Philosophical ideas on dualism have a particular relevance to music, and although they cannot be treated too technically here, they provide some connecting thoughts for other issues. Dualism can be described as regarding the mind to be distinct from the body, or as regarding the self to be distinct from the other. It has a long history in Western thought, and is fundamental to German Romanticism. By contrast, in various schools of Hindu thought, dualism is regarded as an illusion. This is true of Advaita on to Sri Vidya, and has its roots in various schools elaborated in medieval times. The latter is integral to Carnatic aesthetics, through the compositions of Mutthuswamy Dikshitar and others. The perceptive reader might have noticed a thread of what is called non-dual aesthetics running through my writing. It is significant to my thoughts on musical purpose, as well as my resistance to the changes originating with both the nineteenth century and the sixteenth century Humanist movement.

Following non-dualism certainly does not mean that one cannot use the word "dual" and in fact I have done so previously to describe the relationship between tradition & innovation. It is a normal word, and a useful one, but one which necessarily describes only a surface feature.

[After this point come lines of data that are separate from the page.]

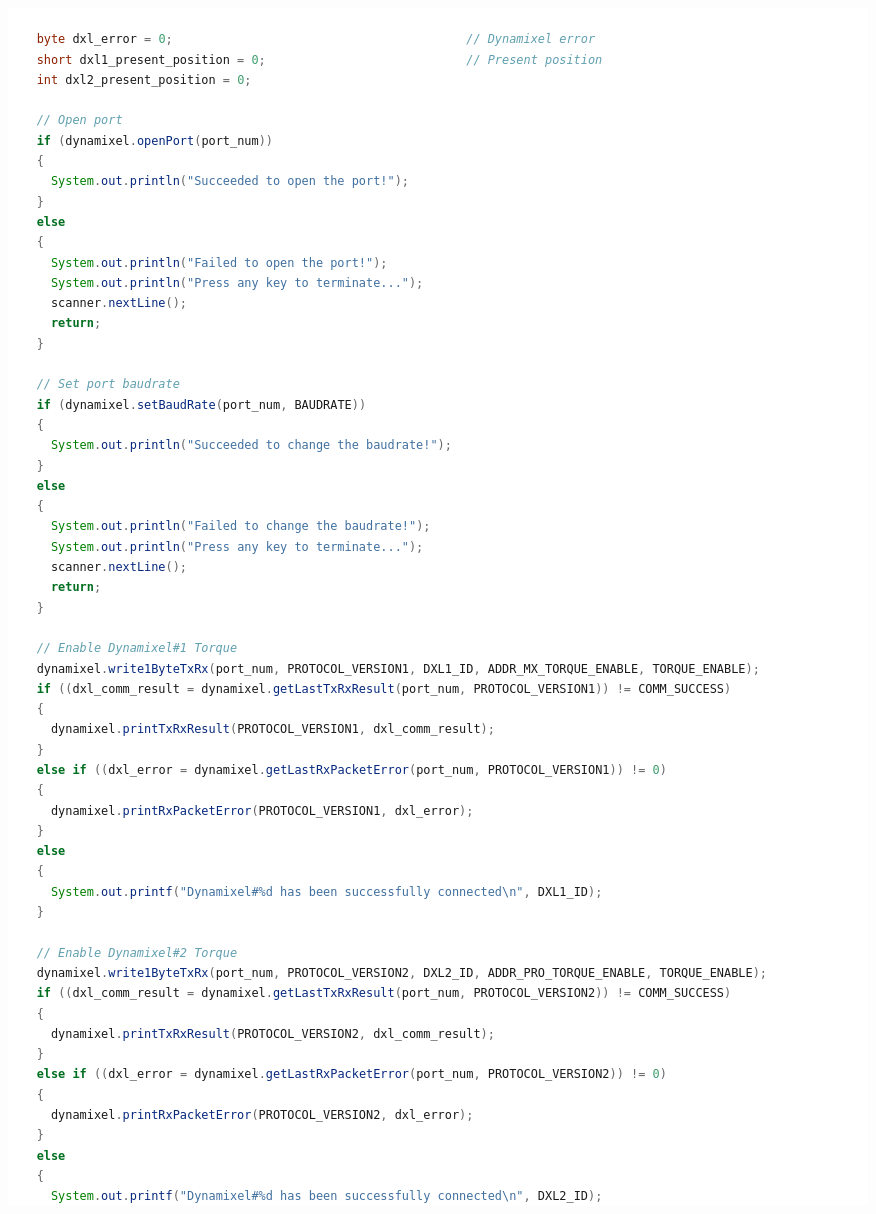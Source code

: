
 ``` java

    byte dxl_error = 0;                                         // Dynamixel error
    short dxl1_present_position = 0;                            // Present position
    int dxl2_present_position = 0;

    // Open port
    if (dynamixel.openPort(port_num))
    {
      System.out.println("Succeeded to open the port!");
    }
    else
    {
      System.out.println("Failed to open the port!");
      System.out.println("Press any key to terminate...");
      scanner.nextLine();
      return;
    }

    // Set port baudrate
    if (dynamixel.setBaudRate(port_num, BAUDRATE))
    {
      System.out.println("Succeeded to change the baudrate!");
    }
    else
    {
      System.out.println("Failed to change the baudrate!");
      System.out.println("Press any key to terminate...");
      scanner.nextLine();
      return;
    }

    // Enable Dynamixel#1 Torque
    dynamixel.write1ByteTxRx(port_num, PROTOCOL_VERSION1, DXL1_ID, ADDR_MX_TORQUE_ENABLE, TORQUE_ENABLE);
    if ((dxl_comm_result = dynamixel.getLastTxRxResult(port_num, PROTOCOL_VERSION1)) != COMM_SUCCESS)
    {
      dynamixel.printTxRxResult(PROTOCOL_VERSION1, dxl_comm_result);
    }
    else if ((dxl_error = dynamixel.getLastRxPacketError(port_num, PROTOCOL_VERSION1)) != 0)
    {
      dynamixel.printRxPacketError(PROTOCOL_VERSION1, dxl_error);
    }
    else
    {
      System.out.printf("Dynamixel#%d has been successfully connected\n", DXL1_ID);
    }

    // Enable Dynamixel#2 Torque
    dynamixel.write1ByteTxRx(port_num, PROTOCOL_VERSION2, DXL2_ID, ADDR_PRO_TORQUE_ENABLE, TORQUE_ENABLE);
    if ((dxl_comm_result = dynamixel.getLastTxRxResult(port_num, PROTOCOL_VERSION2)) != COMM_SUCCESS)
    {
      dynamixel.printTxRxResult(PROTOCOL_VERSION2, dxl_comm_result);
    }
    else if ((dxl_error = dynamixel.getLastRxPacketError(port_num, PROTOCOL_VERSION2)) != 0)
    {
      dynamixel.printRxPacketError(PROTOCOL_VERSION2, dxl_error);
    }
    else
    {
      System.out.printf("Dynamixel#%d has been successfully connected\n", DXL2_ID);
```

More precisely, I use it to indicate a direction of transcendence, so that "dual" actually points at the non-dual in a way which an ordinary juxtaposition does not. Well, that is merely a statement of how I use words, but I do want to reiterate my basic stance that it is better to let words have a meaning than to insist that they have none. This works so long as one notes the hierarchy. Likewise when the medieval Advaita writer Sankaracharya states quite pointedly, and in detail, that one must undertake exegesis from the position that the original means something and something worthwhile, the seemingly simplistic remark takes on deep ramifications. This is my approach to exegesis, and by extension to semiology and its manifestation in musical notation, and the origin of my caution not to decide that a score prohibits something which it could not notate. Returning to the term "dual," while it does have a useful meaning, it must be emphasized that when I remark on the old in the new, it is not just a cute turn of phrase, but something more literal.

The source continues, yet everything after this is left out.